How to audit a subnet using a script

There are a few options for subnet scanning using Nmap. Assuming you have Nmap installed on the Open-AudIT server (and if it's a Windows server, make sure you have the Nmap path in your PATH system variable) you can:

  1. Start an Nmap scan directly from the web interface via Menu -> Views -> Discovery (in Open-AudIT Enterprise).
  2. Use the audit_subnet.(vbs|sh) scripts from the command line.
  3. If you're on Windows, use the audit_subnet_windows.vbs script on the command line.

For all cases you will need to supply a subnet in the standard Nmap format. One of:

  • 192.168.1.1 - single address
  • 192.168.1.0/24 - Subnet
  • 192.168.1-5.1-100 - Range

If you run a Discover Subnet from the web interface, Open-AudIT calls the correct (windows or linux) shell script (audit_subnet.) and returns straight away. The web page does not wait for the script to finish. You will be redirected to the Admin -> Logs -> View Logs page where you can see the progress for the subnet scan. Each IP Address is pinged and if present, nmap scanned. This scan is then sent to the Open-AudIT server, which will SNMP scan the device. Each devices nmap result is sent individually and the script does not wait for a response before continuing to scan the next responding IP Address. This speeds up the scan considerably, but you may see some seemingly out of order log lines. This is simply because multiple results have been submitted and are being SNMP scanned and processed simultaneously.

If you use the shell script directly, you will see output on the command line, but other than that it is the same as using the web interface.

If you use audit_subnet_windows.vbs - the script will first ping the range and for each responding address, a nmap scan occurs.
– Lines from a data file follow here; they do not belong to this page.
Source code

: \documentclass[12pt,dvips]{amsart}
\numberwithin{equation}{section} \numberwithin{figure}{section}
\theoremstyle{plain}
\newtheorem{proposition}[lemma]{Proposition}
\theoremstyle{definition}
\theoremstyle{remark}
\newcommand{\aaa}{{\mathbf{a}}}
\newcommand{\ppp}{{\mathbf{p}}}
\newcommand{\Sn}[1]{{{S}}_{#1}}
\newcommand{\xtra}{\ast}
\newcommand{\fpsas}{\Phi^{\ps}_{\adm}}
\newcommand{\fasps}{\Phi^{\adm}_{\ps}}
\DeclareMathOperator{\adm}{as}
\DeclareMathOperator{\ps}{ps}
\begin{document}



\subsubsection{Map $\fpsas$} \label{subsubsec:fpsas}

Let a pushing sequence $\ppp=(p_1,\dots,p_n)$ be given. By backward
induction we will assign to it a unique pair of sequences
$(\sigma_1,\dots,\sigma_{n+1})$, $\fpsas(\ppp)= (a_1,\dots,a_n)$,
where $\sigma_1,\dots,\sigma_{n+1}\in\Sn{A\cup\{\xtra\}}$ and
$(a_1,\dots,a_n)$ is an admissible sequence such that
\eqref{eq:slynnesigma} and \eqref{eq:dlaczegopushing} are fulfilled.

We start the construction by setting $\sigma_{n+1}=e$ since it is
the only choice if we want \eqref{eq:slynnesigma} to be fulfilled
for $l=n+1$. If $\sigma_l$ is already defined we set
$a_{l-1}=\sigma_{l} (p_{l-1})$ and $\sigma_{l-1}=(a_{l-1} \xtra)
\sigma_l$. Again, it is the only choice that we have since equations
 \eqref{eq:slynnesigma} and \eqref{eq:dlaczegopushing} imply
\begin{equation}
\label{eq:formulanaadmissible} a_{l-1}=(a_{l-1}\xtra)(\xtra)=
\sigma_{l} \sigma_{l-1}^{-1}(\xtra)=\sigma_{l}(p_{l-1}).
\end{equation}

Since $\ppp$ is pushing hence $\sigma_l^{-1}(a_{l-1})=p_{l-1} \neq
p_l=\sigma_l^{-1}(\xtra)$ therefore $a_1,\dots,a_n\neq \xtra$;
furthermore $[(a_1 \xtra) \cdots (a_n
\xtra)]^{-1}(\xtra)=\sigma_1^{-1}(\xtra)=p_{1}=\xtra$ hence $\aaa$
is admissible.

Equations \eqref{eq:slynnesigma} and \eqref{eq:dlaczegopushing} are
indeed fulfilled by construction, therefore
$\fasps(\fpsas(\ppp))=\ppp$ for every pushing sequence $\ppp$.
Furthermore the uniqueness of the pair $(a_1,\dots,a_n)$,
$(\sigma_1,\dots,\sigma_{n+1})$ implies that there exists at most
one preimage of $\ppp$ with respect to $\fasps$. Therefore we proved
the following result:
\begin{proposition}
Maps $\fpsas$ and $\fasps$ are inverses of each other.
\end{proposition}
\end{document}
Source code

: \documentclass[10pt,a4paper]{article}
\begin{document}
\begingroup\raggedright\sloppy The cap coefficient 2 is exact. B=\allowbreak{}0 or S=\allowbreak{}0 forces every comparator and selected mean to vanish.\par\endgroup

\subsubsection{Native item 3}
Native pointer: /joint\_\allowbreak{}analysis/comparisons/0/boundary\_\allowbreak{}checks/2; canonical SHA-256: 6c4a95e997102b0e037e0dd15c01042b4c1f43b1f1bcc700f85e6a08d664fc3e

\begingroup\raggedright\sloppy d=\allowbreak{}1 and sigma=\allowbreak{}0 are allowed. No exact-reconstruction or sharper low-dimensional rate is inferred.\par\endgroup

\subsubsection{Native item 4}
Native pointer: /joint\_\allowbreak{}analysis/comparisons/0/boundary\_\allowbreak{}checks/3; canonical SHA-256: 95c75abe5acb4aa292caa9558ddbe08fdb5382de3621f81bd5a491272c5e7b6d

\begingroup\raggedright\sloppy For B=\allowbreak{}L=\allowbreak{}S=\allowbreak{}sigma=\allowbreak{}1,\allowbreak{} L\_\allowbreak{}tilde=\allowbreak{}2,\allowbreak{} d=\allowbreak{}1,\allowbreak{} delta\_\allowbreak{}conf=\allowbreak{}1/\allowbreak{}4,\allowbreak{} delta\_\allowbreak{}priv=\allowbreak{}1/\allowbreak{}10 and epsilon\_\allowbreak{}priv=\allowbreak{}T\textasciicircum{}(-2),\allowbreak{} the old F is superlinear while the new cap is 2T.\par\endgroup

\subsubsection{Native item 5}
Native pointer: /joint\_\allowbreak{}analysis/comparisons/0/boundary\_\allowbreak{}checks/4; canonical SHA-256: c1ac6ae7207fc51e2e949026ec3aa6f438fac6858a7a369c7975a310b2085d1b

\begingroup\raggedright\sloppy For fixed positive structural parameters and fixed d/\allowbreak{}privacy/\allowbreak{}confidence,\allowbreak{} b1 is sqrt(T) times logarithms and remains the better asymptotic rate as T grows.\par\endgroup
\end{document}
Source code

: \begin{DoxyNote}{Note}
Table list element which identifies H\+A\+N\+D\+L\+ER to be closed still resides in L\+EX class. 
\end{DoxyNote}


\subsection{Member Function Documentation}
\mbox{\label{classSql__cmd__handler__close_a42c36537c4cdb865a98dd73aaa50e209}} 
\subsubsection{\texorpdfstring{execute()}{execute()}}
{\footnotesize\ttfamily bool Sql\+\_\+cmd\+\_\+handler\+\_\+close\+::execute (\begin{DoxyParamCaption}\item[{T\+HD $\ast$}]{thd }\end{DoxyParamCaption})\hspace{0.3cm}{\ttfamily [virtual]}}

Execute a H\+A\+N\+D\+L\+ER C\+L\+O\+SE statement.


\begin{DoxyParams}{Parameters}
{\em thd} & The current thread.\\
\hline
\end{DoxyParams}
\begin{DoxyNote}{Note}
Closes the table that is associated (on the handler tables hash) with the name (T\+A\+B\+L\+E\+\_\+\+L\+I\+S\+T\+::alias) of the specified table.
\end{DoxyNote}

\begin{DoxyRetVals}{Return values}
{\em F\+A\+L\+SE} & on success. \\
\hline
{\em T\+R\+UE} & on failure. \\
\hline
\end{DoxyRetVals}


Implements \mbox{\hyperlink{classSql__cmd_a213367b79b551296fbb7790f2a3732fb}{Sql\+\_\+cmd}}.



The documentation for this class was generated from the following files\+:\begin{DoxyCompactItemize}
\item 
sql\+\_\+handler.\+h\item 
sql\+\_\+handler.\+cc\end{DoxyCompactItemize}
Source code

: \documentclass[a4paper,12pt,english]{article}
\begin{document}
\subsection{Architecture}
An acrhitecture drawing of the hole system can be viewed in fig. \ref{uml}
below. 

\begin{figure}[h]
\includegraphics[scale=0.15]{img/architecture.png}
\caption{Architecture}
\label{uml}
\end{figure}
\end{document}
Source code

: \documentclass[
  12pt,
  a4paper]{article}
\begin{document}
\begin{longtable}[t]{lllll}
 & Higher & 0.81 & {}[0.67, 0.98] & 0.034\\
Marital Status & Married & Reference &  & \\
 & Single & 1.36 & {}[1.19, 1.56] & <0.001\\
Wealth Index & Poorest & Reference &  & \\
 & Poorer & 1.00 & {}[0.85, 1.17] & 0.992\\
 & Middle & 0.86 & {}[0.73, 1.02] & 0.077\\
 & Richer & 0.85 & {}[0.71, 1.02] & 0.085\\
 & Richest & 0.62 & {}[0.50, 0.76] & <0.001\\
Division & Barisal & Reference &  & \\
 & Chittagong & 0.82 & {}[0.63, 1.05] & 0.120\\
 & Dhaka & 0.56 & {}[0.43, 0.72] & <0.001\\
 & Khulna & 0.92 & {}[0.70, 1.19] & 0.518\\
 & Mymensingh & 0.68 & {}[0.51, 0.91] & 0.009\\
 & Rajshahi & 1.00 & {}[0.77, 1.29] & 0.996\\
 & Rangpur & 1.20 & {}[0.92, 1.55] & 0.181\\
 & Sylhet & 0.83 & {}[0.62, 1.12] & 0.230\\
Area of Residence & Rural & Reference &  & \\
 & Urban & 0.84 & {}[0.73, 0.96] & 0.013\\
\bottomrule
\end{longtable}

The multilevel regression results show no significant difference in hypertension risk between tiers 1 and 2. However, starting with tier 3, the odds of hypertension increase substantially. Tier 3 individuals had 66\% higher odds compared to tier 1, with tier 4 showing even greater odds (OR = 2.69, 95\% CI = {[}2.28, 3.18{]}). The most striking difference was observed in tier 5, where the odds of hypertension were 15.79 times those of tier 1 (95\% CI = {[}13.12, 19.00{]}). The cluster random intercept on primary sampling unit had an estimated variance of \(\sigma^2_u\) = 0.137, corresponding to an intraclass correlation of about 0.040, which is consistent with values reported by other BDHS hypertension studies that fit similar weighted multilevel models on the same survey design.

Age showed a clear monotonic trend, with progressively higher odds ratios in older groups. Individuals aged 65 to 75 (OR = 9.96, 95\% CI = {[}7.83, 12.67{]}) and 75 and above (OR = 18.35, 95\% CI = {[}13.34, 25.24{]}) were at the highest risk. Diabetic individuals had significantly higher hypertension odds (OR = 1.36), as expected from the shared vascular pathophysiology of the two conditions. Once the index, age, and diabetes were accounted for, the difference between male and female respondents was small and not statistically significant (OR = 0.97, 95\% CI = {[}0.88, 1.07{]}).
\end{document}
If nmap detects a Windows machine, the audit_windows.vbs script is started. For this reason you should run the first script (audit_subnet_window.vbs) as a user with local admin on the target systems. The resulting audit is then sent to the Open-AudIT server and if it is not a Windows machine, an SNMP scan will occur.

Options


Command line arguements are passed to the scripts in this format "scriptname variable=value". An example to audit a subnet (using Linux) would be ./audit_subnet.sh subnet=192.168.1.1/24

The command line arguments are as follows, variable [default] (valid options):

create_file [n] (y|n) - create a text file names COMPUTERNAME_YYYYMMDDHHMMSS.xml in the directory the audit script is run.

debugging [1] (0-3) - Verbosity of the output to the command line. Set to "0" for no output.

submit_online [y] (y|n) - Submit the audit result to the web server upon completion.

url [http://localhost/index.php/system] (string) - The URL of the Open-AudIT server to submit the audit to. The variable submit_online must be set to "y".

subnet [] () - As above, the subnet, range or ip address to scan.

syslog [y] (y|n) - Log to open-audit/other/open-audit.log details as script proceeds. This file is viewable in the web interface at Admin -> Logs -> View Logs.

echo_output [n] (y|n) - Upon completion echo the resulting XML to the command window.